Segment Open

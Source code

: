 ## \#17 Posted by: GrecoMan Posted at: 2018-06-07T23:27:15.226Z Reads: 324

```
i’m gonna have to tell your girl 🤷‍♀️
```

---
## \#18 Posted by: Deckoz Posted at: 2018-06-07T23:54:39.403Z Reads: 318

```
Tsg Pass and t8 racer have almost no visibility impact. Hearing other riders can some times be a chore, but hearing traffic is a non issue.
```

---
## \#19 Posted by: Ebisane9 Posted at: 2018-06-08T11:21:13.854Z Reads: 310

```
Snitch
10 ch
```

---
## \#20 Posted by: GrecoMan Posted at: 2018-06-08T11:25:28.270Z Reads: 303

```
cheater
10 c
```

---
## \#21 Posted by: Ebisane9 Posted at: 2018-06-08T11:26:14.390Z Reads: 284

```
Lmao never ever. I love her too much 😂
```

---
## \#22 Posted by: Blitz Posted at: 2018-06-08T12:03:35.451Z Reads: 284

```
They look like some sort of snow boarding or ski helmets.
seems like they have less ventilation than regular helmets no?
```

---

Segment Closed
Segment Open

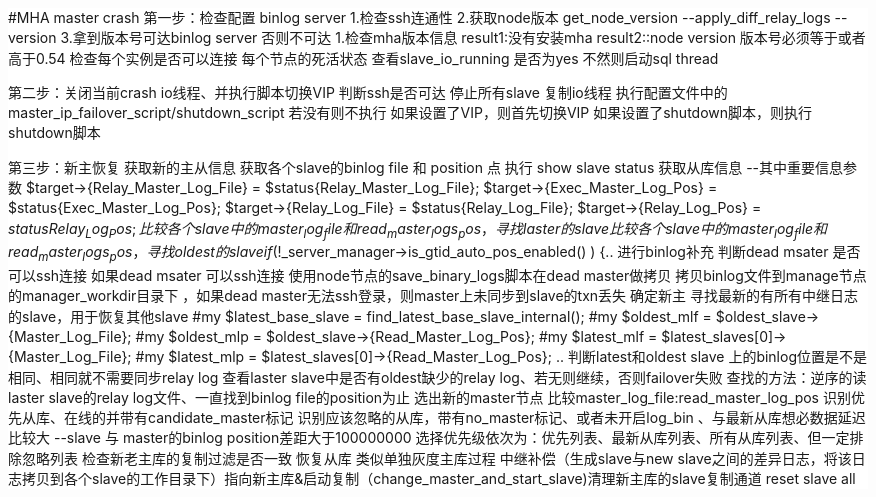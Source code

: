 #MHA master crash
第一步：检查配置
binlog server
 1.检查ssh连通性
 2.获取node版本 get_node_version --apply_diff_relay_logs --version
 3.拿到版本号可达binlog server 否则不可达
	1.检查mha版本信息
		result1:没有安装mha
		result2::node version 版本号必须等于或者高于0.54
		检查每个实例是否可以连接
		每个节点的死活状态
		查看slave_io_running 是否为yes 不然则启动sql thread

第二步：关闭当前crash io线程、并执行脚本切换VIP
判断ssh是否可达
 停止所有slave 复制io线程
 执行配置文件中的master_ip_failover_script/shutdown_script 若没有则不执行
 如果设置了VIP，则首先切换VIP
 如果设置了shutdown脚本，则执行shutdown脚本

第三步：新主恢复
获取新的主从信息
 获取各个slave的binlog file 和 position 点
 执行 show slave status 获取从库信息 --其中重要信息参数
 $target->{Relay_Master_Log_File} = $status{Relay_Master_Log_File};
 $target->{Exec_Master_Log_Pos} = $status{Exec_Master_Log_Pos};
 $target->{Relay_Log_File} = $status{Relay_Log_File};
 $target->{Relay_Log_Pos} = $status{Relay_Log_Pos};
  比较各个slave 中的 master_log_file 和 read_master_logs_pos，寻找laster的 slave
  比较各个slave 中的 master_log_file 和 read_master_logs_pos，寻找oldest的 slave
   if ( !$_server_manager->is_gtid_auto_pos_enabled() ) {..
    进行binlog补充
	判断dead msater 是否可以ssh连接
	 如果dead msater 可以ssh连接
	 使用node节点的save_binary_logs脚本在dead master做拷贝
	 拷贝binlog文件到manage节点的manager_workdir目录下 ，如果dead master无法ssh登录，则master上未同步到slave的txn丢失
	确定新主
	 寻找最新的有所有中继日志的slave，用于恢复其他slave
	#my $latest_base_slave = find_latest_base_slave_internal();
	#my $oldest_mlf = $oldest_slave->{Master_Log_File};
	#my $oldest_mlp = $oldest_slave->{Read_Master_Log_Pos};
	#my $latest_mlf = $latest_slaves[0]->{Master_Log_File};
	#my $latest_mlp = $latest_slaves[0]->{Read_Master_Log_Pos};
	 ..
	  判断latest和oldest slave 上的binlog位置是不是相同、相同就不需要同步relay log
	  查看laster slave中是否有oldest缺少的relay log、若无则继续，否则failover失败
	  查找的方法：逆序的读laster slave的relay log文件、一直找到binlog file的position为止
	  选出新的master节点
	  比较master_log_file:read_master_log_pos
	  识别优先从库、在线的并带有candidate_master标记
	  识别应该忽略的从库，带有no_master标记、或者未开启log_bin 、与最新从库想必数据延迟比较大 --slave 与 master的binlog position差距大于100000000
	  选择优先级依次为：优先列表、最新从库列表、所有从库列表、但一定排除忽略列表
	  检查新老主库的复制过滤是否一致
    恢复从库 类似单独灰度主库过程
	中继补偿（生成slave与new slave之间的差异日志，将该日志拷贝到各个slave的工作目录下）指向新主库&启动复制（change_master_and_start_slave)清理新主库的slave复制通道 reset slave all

Segment Closed
Segment Open

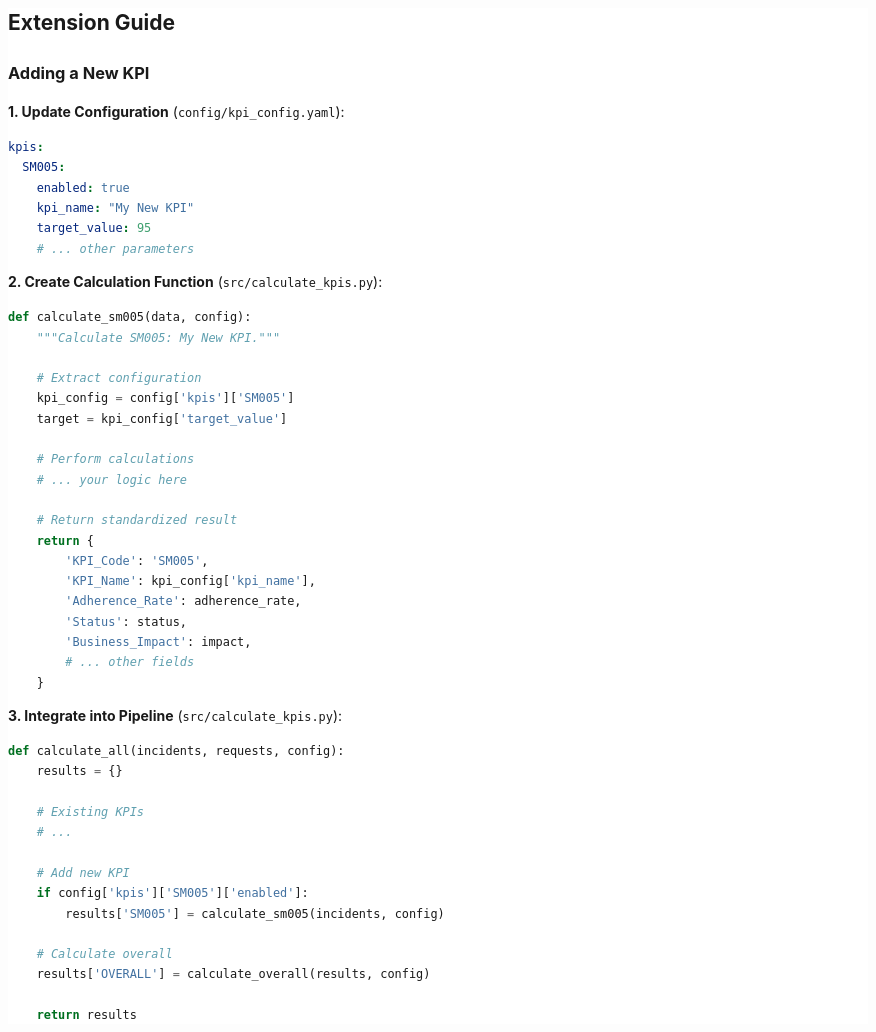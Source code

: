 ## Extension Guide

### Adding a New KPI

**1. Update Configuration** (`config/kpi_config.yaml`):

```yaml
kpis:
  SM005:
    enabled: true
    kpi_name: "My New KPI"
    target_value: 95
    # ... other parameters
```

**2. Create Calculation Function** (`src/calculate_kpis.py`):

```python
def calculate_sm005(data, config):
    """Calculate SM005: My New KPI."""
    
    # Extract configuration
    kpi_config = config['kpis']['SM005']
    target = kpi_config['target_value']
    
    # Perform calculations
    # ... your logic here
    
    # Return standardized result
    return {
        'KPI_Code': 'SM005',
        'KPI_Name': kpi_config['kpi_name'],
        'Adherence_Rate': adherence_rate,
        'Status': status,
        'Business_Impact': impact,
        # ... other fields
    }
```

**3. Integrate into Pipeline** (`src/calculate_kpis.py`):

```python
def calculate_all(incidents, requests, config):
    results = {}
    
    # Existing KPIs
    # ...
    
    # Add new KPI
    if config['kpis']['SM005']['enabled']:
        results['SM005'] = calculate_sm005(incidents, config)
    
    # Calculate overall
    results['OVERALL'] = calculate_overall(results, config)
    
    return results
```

Segment Closed

Scan the material above for lines that contain the string "your", and copy each such line.

* **Output for this task**:
i’m gonna have to tell your girl 🤷‍♀️
    # ... your logic here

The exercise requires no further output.